### Work to complete
Filter the entries below, keeping every line that has the word "display".

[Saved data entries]
....

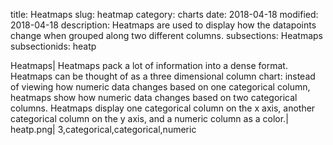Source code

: title: Heatmaps
slug: heatmap
category: charts
date: 2018-04-18
modified: 2018-04-18
description: Heatmaps are used to display how the datapoints change when grouped along two different columns.
subsections: Heatmaps
subsectionids: heatp

Heatmaps|
Heatmaps pack a lot of information into a dense format. Heatmaps can be thought of as a three dimensional column chart: instead of viewing how numeric data changes based on one categorical column, heatmaps show how numeric data changes based on two categorical columns. Heatmaps display one categorical column on the x axis, another categorical column on the y axis, and a numeric column as a color.|
heatp.png|
3,categorical,categorical,numeric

....

### Finished exercise
description: Heatmaps are used to display how the datapoints change when grouped along two different columns.
Heatmaps pack a lot of information into a dense format. Heatmaps can be thought of as a three dimensional column chart: instead of viewing how numeric data changes based on one categorical column, heatmaps show how numeric data changes based on two categorical columns. Heatmaps display one categorical column on the x axis, another categorical column on the y axis, and a numeric column as a color.|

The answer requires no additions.